What we asked the organisation to do in this case:

  • Apologise to C for the failings identified. The apology should meet the standards set out in the SPSO guidelines on apology available at www.spso.org.uk/information-leaflets.

What we said should change to put things right in future:

  • Do not attempt cardiopulmonary resuscitation (DNACPR) decisions should be discussed with the patient or their power of attorney/next of kin and the DNACPR form should be completed appropriately.
  • Patients' death certification should be completed accurately.
  • Patients' nursing care should be clearly and accurately recorded.

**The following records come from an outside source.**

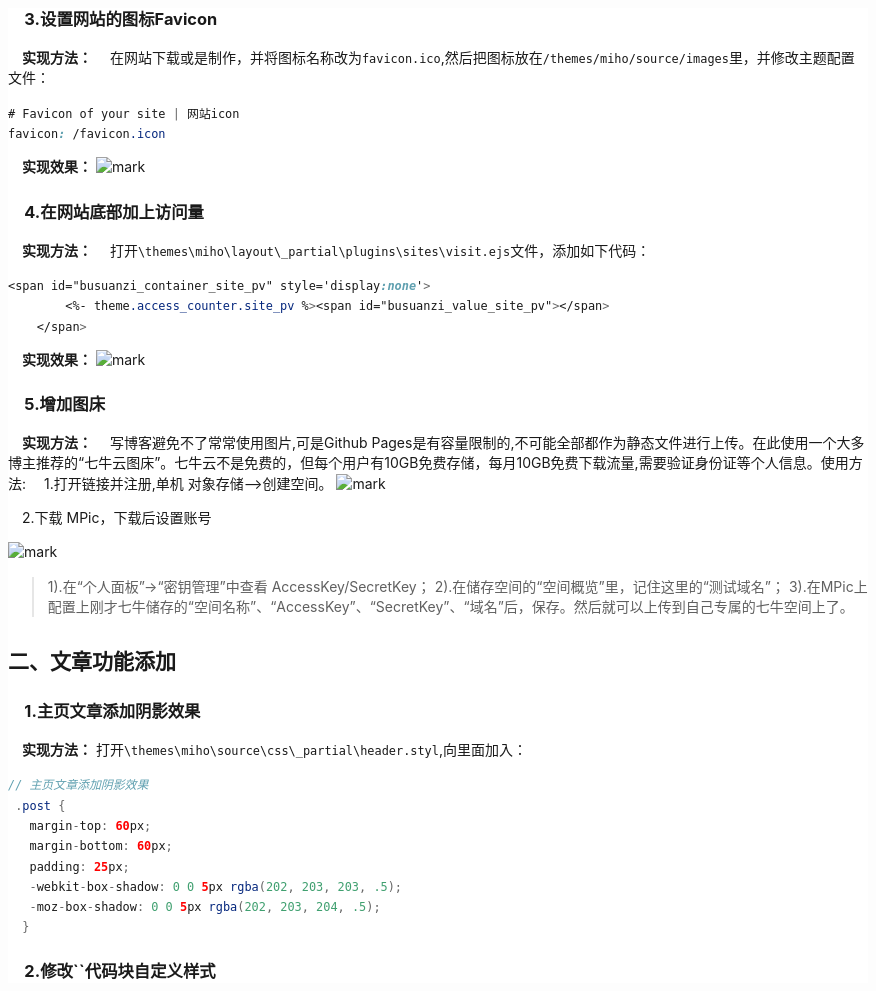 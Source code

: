 ### &emsp;3.设置网站的图标Favicon
&emsp;**实现方法：**
&emsp;在网站下载或是制作，并将图标名称改为`favicon.ico`,然后把图标放在`/themes/miho/source/images`里，并修改主题配置文件：
```css
# Favicon of your site | 网站icon
favicon: /favicon.icon
```
&emsp;**实现效果：**
![mark](http://p3nn031ge.bkt.clouddn.com/blog/180205/5hAGcH7Abm.png?imageslim)

### &emsp;4.在网站底部加上访问量
&emsp;**实现方法：**
&emsp;打开`\themes\miho\layout\_partial\plugins\sites\visit.ejs`文件，添加如下代码：
```css
<span id="busuanzi_container_site_pv" style='display:none'>
        <%- theme.access_counter.site_pv %><span id="busuanzi_value_site_pv"></span>
    </span>
```
&emsp;**实现效果：**
![mark](http://p3nn031ge.bkt.clouddn.com/blog/180205/bIDLDb835C.png?imageslim)

### &emsp;5.增加图床

&emsp;**实现方法：**
&emsp;写博客避免不了常常使用图片,可是Github Pages是有容量限制的,不可能全部都作为静态文件进行上传。在此使用一个大多博主推荐的“七牛云图床”。七牛云不是免费的，但每个用户有10GB免费存储，每月10GB免费下载流量,需要验证身份证等个人信息。使用方法:
&emsp;1.打开链接并注册,单机 对象存储–>创建空间。
![mark](http://p3nn031ge.bkt.clouddn.com/blog/180205/8aL61FmeFA.png?imageslim)

&emsp;2.下载 MPic，下载后设置账号

![mark](http://p3nn031ge.bkt.clouddn.com/blog/180205/J17KHm0bBD.png?imageslim)

>   1).在“个人面板”->“密钥管理”中查看 AccessKey/SecretKey；
>   2).在储存空间的“空间概览”里，记住这里的“测试域名”；
>   3).在MPic上配置上刚才七牛储存的“空间名称”、“AccessKey”、“SecretKey”、“域名”后，保存。然后就可以上传到自己专属的七牛空间上了。

## 二、文章功能添加

### &emsp;1.主页文章添加阴影效果
&emsp;**实现方法：**
打开`\themes\miho\source\css\_partial\header.styl`,向里面加入：
```java
// 主页文章添加阴影效果
 .post {
   margin-top: 60px;
   margin-bottom: 60px;
   padding: 25px;
   -webkit-box-shadow: 0 0 5px rgba(202, 203, 203, .5);
   -moz-box-shadow: 0 0 5px rgba(202, 203, 204, .5);
  }
```
### &emsp;2.修改``代码块自定义样式

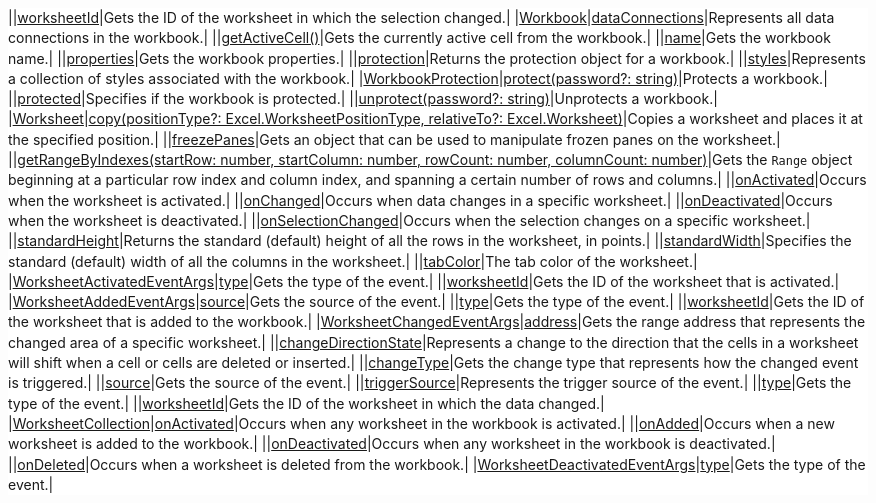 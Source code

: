 ||[worksheetId](/javascript/api/excel/excel.tableselectionchangedeventargs#worksheetId)|Gets the ID of the worksheet in which the selection changed.|
|[Workbook](/javascript/api/excel/excel.workbook)|[dataConnections](/javascript/api/excel/excel.workbook#dataConnections)|Represents all data connections in the workbook.|
||[getActiveCell()](/javascript/api/excel/excel.workbook#getActiveCell__)|Gets the currently active cell from the workbook.|
||[name](/javascript/api/excel/excel.workbook#name)|Gets the workbook name.|
||[properties](/javascript/api/excel/excel.workbook#properties)|Gets the workbook properties.|
||[protection](/javascript/api/excel/excel.workbook#protection)|Returns the protection object for a workbook.|
||[styles](/javascript/api/excel/excel.workbook#styles)|Represents a collection of styles associated with the workbook.|
|[WorkbookProtection](/javascript/api/excel/excel.workbookprotection)|[protect(password?: string)](/javascript/api/excel/excel.workbookprotection#protect_password_)|Protects a workbook.|
||[protected](/javascript/api/excel/excel.workbookprotection#protected)|Specifies if the workbook is protected.|
||[unprotect(password?: string)](/javascript/api/excel/excel.workbookprotection#unprotect_password_)|Unprotects a workbook.|
|[Worksheet](/javascript/api/excel/excel.worksheet)|[copy(positionType?: Excel.WorksheetPositionType, relativeTo?: Excel.Worksheet)](/javascript/api/excel/excel.worksheet#copy_positionType__relativeTo_)|Copies a worksheet and places it at the specified position.|
||[freezePanes](/javascript/api/excel/excel.worksheet#freezePanes)|Gets an object that can be used to manipulate frozen panes on the worksheet.|
||[getRangeByIndexes(startRow: number, startColumn: number, rowCount: number, columnCount: number)](/javascript/api/excel/excel.worksheet#getRangeByIndexes_startRow__startColumn__rowCount__columnCount_)|Gets the `Range` object beginning at a particular row index and column index, and spanning a certain number of rows and columns.|
||[onActivated](/javascript/api/excel/excel.worksheet#onActivated)|Occurs when the worksheet is activated.|
||[onChanged](/javascript/api/excel/excel.worksheet#onChanged)|Occurs when data changes in a specific worksheet.|
||[onDeactivated](/javascript/api/excel/excel.worksheet#onDeactivated)|Occurs when the worksheet is deactivated.|
||[onSelectionChanged](/javascript/api/excel/excel.worksheet#onSelectionChanged)|Occurs when the selection changes on a specific worksheet.|
||[standardHeight](/javascript/api/excel/excel.worksheet#standardHeight)|Returns the standard (default) height of all the rows in the worksheet, in points.|
||[standardWidth](/javascript/api/excel/excel.worksheet#standardWidth)|Specifies the standard (default) width of all the columns in the worksheet.|
||[tabColor](/javascript/api/excel/excel.worksheet#tabColor)|The tab color of the worksheet.|
|[WorksheetActivatedEventArgs](/javascript/api/excel/excel.worksheetactivatedeventargs)|[type](/javascript/api/excel/excel.worksheetactivatedeventargs#type)|Gets the type of the event.|
||[worksheetId](/javascript/api/excel/excel.worksheetactivatedeventargs#worksheetId)|Gets the ID of the worksheet that is activated.|
|[WorksheetAddedEventArgs](/javascript/api/excel/excel.worksheetaddedeventargs)|[source](/javascript/api/excel/excel.worksheetaddedeventargs#source)|Gets the source of the event.|
||[type](/javascript/api/excel/excel.worksheetaddedeventargs#type)|Gets the type of the event.|
||[worksheetId](/javascript/api/excel/excel.worksheetaddedeventargs#worksheetId)|Gets the ID of the worksheet that is added to the workbook.|
|[WorksheetChangedEventArgs](/javascript/api/excel/excel.worksheetchangedeventargs)|[address](/javascript/api/excel/excel.worksheetchangedeventargs#address)|Gets the range address that represents the changed area of a specific worksheet.|
||[changeDirectionState](/javascript/api/excel/excel.worksheetchangedeventargs#changeDirectionState)|Represents a change to the direction that the cells in a worksheet will shift when a cell or cells are deleted or inserted.|
||[changeType](/javascript/api/excel/excel.worksheetchangedeventargs#changeType)|Gets the change type that represents how the changed event is triggered.|
||[source](/javascript/api/excel/excel.worksheetchangedeventargs#source)|Gets the source of the event.|
||[triggerSource](/javascript/api/excel/excel.worksheetchangedeventargs#triggerSource)|Represents the trigger source of the event.|
||[type](/javascript/api/excel/excel.worksheetchangedeventargs#type)|Gets the type of the event.|
||[worksheetId](/javascript/api/excel/excel.worksheetchangedeventargs#worksheetId)|Gets the ID of the worksheet in which the data changed.|
|[WorksheetCollection](/javascript/api/excel/excel.worksheetcollection)|[onActivated](/javascript/api/excel/excel.worksheetcollection#onActivated)|Occurs when any worksheet in the workbook is activated.|
||[onAdded](/javascript/api/excel/excel.worksheetcollection#onAdded)|Occurs when a new worksheet is added to the workbook.|
||[onDeactivated](/javascript/api/excel/excel.worksheetcollection#onDeactivated)|Occurs when any worksheet in the workbook is deactivated.|
||[onDeleted](/javascript/api/excel/excel.worksheetcollection#onDeleted)|Occurs when a worksheet is deleted from the workbook.|
|[WorksheetDeactivatedEventArgs](/javascript/api/excel/excel.worksheetdeactivatedeventargs)|[type](/javascript/api/excel/excel.worksheetdeactivatedeventargs#type)|Gets the type of the event.| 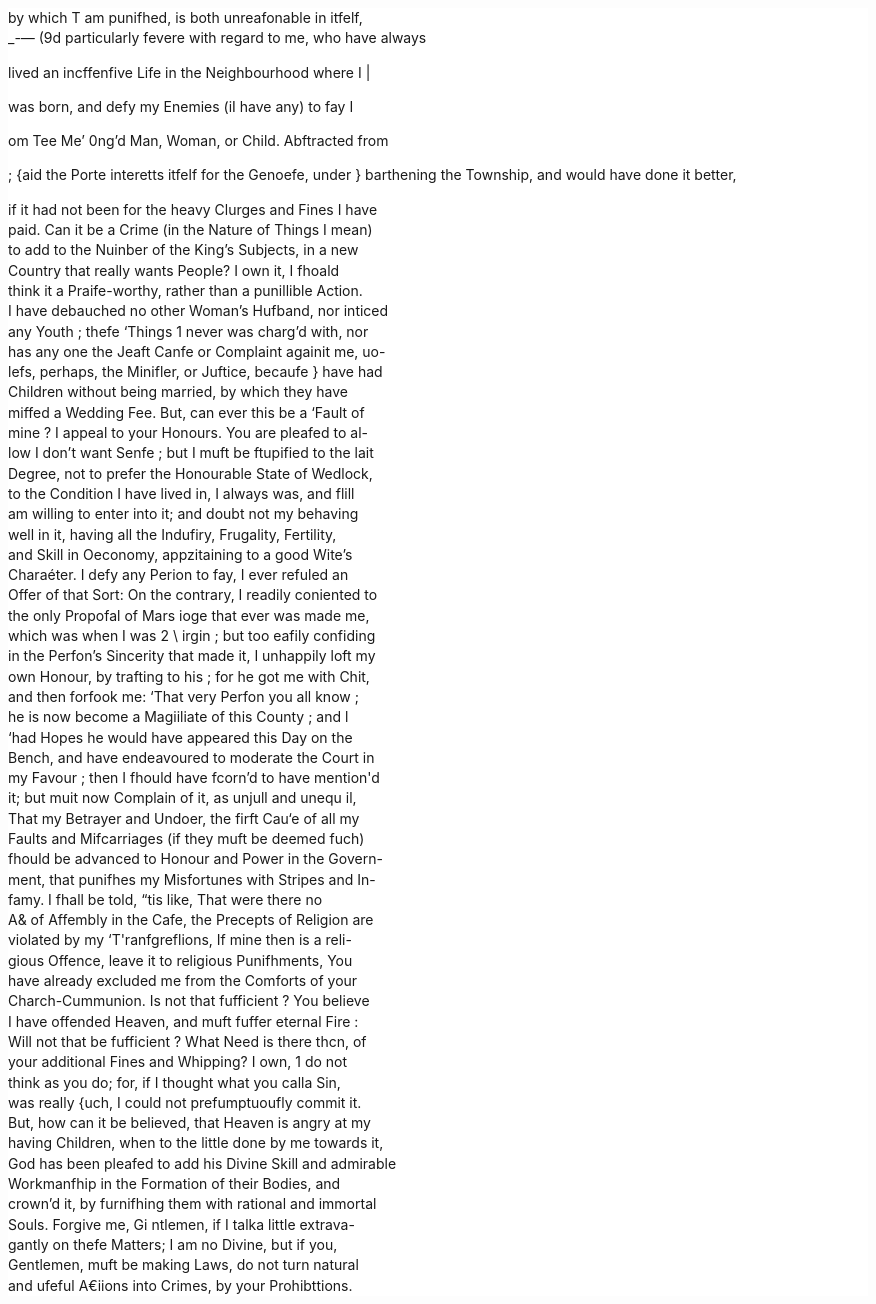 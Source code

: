 by which T am punifhed, is both unreafonable in itfelf,  
_-— (9d particularly fevere with regard to me, who have always  
  
lived an incffenfive Life in the Neighbourhood where I |  
  
was born, and defy my Enemies (iI have any) to fay I  
  
om Tee Me’ 0ng’d Man, Woman, or Child. Abftracted from  
  
; {aid the Porte interetts itfelf for the Genoefe, under } barthening the Township, and would have done it better,  
  
if it had not been for the heavy Clurges and Fines I have  
paid. Can it be a Crime (in the Nature of Things I mean)  
to add to the Nuinber of the King’s Subjects, in a new  
Country that really wants People? I own it, I fhoald  
think it a Praife-worthy, rather than a punillible Action.  
I have debauched no other Woman’s Hufband, nor inticed  
any Youth ; thefe ‘Things 1 never was charg’d with, nor  
has any one the Jeaft Canfe or Complaint againit me, uo-  
lefs, perhaps, the Minifler, or Juftice, becaufe } have had  
Children without being married, by which they have  
miffed a Wedding Fee. But, can ever this be a ‘Fault of  
mine ? I appeal to your Honours. You are pleafed to al-  
low I don’t want Senfe ; but I muft be ftupified to the lait  
Degree, not to prefer the Honourable State of Wedlock,  
to the Condition I have lived in, I always was, and flill  
am willing to enter into it; and doubt not my behaving  
well in it, having all the Indufiry, Frugality, Fertility,  
and Skill in Oeconomy, appzitaining to a good Wite’s  
Charaéter. I defy any Perion to fay, I ever refuled an  
Offer of that Sort: On the contrary, I readily coniented to  
the only Propofal of Mars ioge that ever was made me,  
which was when I was 2 \ irgin ; but too eafily confiding  
in the Perfon’s Sincerity that made it, I unhappily loft my  
own Honour, by trafting to his ; for he got me with Chit,  
and then forfook me: ‘That very Perfon you all know ;  
he is now become a Magiiliate of this County ; and l  
‘had Hopes he would have appeared this Day on the  
Bench, and have endeavoured to moderate the Court in  
my Favour ; then I fhould have fcorn’d to have mention&#x27;d  
it; but muit now Complain of it, as unjull and unequ il,  
That my Betrayer and Undoer, the firft Cau‘e of all my  
Faults and Mifcarriages (if they muft be deemed fuch)  
fhould be advanced to Honour and Power in the Govern-  
ment, that punifhes my Misfortunes with Stripes and In-  
famy. I fhall be told, “tis like, That were there no  
A&amp; of Affembly in the Cafe, the Precepts of Religion are  
violated by my ‘T&#x27;ranfgreflions, If mine then is a reli-  
gious Offence, leave it to religious Punifhments, You  
have already excluded me from the Comforts of your  
Charch-Cummunion. Is not that fufficient ? You believe  
I have offended Heaven, and muft fuffer eternal Fire :  
Will not that be fufficient ? What Need is there thcn, of  
your additional Fines and Whipping? I own, 1 do not  
think as you do; for, if I thought what you calla Sin,  
was really {uch, I could not prefumptuoufly commit it.  
But, how can it be believed, that Heaven is angry at my  
having Children, when to the little done by me towards it,  
God has been pleafed to add his Divine Skill and admirable  
Workmanfhip in the Formation of their Bodies, and  
crown’d it, by furnifhing them with rational and immortal  
Souls. Forgive me, Gi ntlemen, if I talka little extrava-  
gantly on thefe Matters; I am no Divine, but if you,  
Gentlemen, muft be making Laws, do not turn natural  
and ufeful A€iions into Crimes, by your Prohibttions.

Entries should be legible, signed and dated and the use of abbreviations should be minimised.
  • Patients should be given appropriately and timely treatment by out-of-hours GPs, which is clearly recorded.
  • Patients should be given clear information during the surgical consent process to ensure that they are fully informed.
  • Patients with a suspected hip fracture should be appropriately investigated within a reasonable timeframe.
  • The nursing staff caring for a patient should have appropriate knowledge of their medical history including their care and treatment.

We have asked the organisation to provide us with evidence that they have implemented the recommendations we have made on this case by the deadline we set.